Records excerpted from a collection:
+-------+
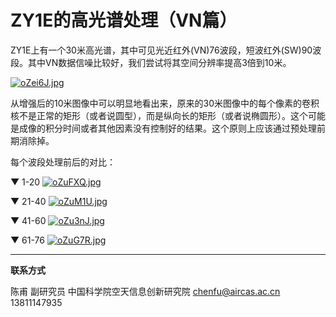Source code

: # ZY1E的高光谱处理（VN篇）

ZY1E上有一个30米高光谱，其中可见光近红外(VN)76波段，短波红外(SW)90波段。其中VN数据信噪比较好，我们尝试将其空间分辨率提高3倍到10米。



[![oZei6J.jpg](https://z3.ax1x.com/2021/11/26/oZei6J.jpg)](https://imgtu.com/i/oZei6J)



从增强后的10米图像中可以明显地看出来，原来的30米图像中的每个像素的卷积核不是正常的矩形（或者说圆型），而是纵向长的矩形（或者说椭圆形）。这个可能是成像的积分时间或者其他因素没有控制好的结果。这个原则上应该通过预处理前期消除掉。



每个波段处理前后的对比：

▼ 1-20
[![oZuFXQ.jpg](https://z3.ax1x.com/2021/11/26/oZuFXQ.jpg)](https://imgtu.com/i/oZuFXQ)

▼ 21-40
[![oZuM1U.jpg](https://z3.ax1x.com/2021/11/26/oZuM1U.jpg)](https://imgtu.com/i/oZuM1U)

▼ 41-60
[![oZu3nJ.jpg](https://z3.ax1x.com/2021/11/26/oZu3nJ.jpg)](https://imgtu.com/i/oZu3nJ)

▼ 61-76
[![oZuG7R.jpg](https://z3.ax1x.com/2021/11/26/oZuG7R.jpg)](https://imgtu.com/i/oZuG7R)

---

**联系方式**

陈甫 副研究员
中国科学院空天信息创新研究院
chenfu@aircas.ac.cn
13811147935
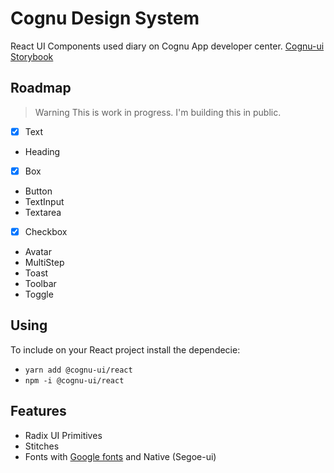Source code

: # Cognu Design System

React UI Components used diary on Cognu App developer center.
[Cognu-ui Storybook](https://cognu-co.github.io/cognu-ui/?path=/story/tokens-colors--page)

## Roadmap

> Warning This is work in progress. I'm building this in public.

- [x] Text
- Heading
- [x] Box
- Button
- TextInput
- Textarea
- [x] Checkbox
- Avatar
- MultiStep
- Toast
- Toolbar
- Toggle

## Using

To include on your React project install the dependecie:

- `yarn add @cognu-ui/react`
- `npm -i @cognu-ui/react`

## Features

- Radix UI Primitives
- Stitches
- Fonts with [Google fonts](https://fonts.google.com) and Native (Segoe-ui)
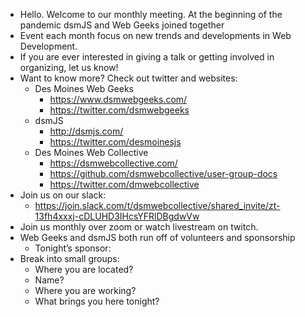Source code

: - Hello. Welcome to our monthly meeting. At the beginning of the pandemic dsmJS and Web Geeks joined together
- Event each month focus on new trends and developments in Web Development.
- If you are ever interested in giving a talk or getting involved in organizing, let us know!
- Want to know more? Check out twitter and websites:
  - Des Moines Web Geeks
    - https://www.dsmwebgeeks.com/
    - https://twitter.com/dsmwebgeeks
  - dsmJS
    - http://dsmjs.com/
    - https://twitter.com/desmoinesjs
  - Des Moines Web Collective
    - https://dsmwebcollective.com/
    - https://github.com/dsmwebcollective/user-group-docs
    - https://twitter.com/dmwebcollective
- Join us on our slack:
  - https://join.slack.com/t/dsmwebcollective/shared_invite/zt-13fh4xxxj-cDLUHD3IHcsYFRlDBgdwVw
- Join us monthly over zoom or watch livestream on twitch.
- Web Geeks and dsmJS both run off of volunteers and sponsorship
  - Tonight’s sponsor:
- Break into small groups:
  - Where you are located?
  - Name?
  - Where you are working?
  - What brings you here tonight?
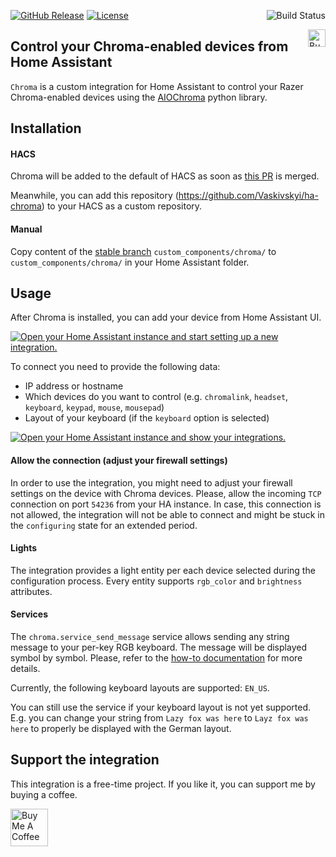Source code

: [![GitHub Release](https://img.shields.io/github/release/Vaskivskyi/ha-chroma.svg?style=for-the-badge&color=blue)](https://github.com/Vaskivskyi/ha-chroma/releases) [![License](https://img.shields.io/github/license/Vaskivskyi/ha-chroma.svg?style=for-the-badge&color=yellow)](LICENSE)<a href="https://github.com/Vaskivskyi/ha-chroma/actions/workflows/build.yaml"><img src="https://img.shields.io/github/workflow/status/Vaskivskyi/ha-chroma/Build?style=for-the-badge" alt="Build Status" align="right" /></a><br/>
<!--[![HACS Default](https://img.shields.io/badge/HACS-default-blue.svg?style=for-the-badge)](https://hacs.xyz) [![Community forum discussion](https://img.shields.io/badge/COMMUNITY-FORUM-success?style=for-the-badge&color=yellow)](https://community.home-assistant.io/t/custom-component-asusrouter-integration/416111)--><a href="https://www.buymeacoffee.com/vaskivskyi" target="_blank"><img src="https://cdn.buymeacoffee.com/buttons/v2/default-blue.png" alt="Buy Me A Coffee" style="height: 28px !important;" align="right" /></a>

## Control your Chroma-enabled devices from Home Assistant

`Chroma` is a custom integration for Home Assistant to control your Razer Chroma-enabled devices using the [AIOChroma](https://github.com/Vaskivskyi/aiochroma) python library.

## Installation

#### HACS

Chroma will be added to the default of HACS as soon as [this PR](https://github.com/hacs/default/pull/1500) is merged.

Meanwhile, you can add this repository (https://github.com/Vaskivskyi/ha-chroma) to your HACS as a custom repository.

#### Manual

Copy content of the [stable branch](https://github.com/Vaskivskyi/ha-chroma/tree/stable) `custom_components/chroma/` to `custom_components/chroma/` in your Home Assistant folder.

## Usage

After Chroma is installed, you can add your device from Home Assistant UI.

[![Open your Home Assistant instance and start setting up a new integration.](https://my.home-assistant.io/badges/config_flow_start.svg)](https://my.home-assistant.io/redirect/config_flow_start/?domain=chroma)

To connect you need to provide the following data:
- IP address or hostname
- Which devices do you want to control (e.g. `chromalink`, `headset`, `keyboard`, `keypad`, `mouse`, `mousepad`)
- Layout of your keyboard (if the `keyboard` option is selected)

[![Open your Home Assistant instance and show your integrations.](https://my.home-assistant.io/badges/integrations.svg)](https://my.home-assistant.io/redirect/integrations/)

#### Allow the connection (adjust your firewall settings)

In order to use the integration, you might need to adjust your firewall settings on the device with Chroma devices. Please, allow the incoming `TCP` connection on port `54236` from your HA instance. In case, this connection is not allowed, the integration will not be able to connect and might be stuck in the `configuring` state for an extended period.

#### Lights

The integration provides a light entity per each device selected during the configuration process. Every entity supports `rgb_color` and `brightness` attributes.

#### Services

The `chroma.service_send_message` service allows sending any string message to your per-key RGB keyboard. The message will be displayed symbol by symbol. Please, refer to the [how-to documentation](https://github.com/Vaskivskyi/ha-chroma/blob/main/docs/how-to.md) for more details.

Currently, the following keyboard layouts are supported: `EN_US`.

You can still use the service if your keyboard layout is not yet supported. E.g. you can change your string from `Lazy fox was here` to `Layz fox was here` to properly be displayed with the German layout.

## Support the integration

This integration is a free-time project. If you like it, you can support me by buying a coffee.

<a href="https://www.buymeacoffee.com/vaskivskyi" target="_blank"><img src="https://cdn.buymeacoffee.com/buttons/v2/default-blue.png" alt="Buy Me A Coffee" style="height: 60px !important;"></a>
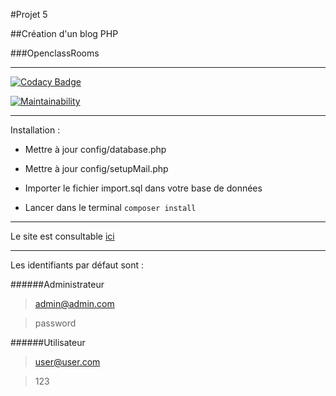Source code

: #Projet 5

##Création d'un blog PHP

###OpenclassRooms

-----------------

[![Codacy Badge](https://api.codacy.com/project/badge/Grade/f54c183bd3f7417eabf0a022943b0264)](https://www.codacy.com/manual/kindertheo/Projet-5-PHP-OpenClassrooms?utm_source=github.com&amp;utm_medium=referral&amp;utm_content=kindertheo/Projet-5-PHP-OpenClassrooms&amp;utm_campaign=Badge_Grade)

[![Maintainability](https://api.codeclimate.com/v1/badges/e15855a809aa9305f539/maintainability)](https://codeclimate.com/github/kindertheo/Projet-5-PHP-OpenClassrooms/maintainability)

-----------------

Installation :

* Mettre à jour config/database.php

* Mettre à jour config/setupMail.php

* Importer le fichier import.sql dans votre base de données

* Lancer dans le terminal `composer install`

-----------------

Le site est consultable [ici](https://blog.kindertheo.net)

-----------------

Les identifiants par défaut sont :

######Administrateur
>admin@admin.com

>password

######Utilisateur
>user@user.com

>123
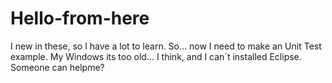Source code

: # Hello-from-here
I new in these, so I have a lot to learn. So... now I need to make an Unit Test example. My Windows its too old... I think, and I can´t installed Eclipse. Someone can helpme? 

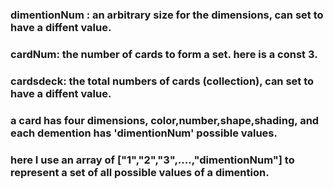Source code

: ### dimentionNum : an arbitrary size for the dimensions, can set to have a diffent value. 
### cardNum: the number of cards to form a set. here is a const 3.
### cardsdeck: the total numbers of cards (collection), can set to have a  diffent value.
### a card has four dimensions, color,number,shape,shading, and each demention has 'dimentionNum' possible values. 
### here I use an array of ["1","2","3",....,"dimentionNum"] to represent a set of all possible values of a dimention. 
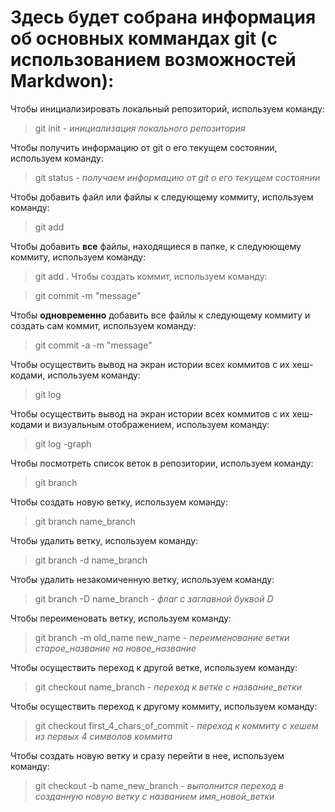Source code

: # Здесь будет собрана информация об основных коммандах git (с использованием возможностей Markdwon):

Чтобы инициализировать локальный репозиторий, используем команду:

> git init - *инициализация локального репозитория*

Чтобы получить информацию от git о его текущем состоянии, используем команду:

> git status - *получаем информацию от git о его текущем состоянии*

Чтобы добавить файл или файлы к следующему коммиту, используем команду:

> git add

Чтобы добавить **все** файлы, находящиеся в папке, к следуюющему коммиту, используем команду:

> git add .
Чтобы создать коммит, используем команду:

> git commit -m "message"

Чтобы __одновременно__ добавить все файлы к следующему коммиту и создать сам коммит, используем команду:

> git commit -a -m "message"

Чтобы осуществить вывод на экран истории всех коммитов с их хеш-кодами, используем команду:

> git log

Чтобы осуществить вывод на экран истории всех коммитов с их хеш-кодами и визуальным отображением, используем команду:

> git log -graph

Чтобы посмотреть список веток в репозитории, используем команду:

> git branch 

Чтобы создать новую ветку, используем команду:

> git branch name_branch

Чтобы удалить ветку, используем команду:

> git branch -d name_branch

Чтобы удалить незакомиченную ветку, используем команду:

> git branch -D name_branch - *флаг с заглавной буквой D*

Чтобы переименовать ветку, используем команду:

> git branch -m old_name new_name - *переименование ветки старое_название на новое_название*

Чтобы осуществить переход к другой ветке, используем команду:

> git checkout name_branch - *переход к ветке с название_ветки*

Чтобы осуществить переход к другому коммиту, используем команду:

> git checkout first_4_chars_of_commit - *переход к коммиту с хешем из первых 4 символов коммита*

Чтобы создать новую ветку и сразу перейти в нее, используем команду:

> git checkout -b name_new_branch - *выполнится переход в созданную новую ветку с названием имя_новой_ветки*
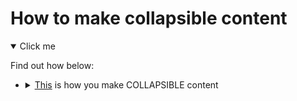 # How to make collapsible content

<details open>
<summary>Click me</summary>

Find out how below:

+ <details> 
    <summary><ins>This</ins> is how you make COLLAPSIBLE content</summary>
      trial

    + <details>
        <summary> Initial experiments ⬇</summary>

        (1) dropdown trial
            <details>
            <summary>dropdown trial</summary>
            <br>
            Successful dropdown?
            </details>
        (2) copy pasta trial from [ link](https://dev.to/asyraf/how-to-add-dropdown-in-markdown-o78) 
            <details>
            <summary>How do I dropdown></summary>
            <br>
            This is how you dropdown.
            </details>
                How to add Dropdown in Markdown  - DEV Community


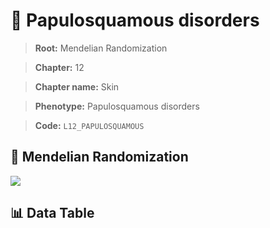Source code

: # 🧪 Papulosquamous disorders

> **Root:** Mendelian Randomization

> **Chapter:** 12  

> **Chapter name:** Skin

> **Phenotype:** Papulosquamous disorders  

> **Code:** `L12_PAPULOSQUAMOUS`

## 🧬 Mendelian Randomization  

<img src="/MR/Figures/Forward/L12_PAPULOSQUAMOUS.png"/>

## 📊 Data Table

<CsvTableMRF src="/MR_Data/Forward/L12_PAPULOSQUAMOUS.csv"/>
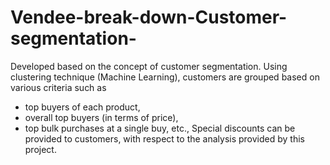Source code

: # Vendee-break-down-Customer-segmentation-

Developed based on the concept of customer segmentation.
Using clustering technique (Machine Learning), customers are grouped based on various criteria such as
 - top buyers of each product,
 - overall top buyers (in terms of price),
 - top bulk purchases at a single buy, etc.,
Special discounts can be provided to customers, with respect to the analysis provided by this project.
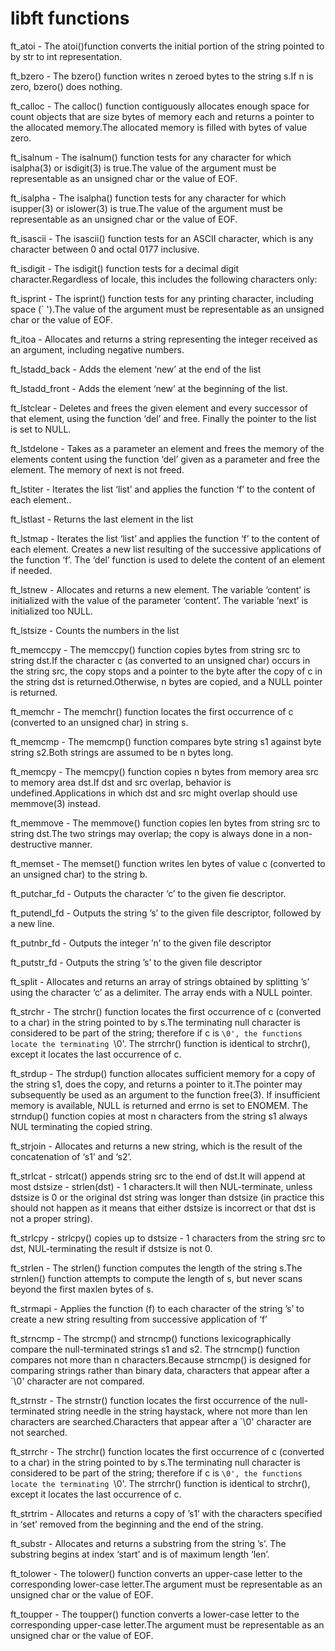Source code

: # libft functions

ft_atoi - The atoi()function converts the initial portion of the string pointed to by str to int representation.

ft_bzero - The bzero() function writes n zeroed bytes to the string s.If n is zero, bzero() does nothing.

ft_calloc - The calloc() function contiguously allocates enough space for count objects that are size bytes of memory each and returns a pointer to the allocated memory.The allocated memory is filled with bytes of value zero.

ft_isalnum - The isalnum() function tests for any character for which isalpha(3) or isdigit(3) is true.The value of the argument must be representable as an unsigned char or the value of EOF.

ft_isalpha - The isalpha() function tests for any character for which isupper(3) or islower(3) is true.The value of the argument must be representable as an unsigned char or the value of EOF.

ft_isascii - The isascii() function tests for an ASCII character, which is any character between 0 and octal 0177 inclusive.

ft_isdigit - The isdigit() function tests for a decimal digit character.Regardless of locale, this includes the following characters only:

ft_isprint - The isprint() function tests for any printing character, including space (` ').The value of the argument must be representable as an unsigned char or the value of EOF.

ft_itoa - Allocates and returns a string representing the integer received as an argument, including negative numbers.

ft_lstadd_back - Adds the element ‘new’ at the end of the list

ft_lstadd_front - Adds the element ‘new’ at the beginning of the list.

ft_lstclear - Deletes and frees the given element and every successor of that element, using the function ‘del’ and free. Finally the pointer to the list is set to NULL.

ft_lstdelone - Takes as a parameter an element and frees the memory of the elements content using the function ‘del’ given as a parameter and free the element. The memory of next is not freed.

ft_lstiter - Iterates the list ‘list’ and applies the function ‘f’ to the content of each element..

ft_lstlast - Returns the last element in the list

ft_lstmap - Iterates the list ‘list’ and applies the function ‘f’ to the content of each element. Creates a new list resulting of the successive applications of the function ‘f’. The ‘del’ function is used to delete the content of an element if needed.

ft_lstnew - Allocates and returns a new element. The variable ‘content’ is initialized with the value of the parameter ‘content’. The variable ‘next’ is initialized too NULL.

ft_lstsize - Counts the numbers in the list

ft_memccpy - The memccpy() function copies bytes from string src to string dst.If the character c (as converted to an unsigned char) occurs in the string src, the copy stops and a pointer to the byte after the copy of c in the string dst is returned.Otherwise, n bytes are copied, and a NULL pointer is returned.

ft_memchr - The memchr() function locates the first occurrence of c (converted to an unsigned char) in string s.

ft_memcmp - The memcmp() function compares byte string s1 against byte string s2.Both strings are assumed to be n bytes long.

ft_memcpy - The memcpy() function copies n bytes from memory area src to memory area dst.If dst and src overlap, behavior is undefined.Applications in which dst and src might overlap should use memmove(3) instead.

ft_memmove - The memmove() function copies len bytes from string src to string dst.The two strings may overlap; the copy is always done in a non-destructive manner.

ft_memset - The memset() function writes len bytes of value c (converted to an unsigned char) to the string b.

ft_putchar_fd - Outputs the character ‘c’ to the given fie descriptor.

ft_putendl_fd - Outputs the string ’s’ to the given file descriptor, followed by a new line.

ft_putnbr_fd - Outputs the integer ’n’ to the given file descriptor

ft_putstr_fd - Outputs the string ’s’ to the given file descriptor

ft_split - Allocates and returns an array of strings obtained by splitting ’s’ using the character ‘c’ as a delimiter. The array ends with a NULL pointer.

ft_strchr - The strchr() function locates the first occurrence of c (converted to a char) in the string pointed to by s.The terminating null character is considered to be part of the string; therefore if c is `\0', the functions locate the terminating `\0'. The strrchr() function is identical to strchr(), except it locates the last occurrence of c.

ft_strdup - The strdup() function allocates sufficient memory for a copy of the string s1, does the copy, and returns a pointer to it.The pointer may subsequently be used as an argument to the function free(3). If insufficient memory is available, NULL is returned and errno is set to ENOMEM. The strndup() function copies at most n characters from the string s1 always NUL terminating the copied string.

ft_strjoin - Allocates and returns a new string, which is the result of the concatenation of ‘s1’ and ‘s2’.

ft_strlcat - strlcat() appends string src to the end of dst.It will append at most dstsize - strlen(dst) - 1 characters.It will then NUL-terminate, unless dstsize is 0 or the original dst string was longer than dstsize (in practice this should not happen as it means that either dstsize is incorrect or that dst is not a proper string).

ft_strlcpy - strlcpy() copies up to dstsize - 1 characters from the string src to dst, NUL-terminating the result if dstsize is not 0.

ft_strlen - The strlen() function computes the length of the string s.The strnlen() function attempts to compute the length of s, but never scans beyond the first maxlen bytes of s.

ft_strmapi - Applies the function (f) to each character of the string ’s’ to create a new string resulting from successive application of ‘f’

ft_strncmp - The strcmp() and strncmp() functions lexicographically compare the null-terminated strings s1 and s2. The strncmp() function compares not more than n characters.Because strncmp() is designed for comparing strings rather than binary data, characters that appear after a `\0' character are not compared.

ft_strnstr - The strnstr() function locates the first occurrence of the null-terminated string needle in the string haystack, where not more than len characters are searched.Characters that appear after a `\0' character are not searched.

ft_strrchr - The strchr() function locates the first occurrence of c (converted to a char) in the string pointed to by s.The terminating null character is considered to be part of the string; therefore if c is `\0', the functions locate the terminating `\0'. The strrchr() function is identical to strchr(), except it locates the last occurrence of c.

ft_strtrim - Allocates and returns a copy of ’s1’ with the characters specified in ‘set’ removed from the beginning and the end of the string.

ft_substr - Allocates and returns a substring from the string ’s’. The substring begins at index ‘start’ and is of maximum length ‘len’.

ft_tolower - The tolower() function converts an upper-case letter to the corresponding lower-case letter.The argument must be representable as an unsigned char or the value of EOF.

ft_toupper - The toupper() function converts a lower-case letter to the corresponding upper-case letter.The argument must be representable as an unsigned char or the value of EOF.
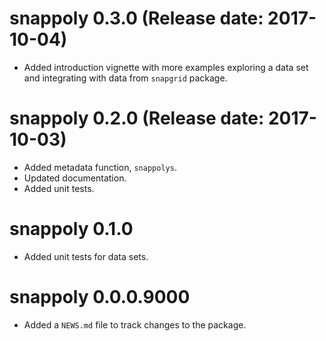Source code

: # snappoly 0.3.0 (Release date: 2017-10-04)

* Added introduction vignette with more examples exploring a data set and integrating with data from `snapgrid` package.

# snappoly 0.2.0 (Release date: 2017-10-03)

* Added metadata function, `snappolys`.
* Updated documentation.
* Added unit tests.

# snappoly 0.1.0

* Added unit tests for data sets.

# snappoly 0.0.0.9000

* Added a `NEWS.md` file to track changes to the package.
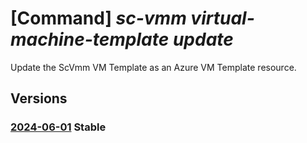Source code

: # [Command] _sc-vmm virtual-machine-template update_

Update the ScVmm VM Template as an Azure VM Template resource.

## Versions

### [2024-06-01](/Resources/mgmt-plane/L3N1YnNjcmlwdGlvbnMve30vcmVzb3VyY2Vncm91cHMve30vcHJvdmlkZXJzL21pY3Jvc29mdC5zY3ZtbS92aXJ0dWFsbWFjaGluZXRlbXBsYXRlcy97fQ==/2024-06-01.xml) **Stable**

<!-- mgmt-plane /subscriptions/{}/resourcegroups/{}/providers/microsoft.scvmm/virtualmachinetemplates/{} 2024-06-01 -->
+-------+
Copy the lines above that hold the word "создать".

Solution to the problem:
Чтобы создать коммит, используем команду:
Чтобы __одновременно__ добавить все файлы к следующему коммиту и создать сам коммит, используем команду:
Чтобы создать новую ветку, используем команду:
Чтобы создать новую ветку и сразу перейти в нее, используем команду:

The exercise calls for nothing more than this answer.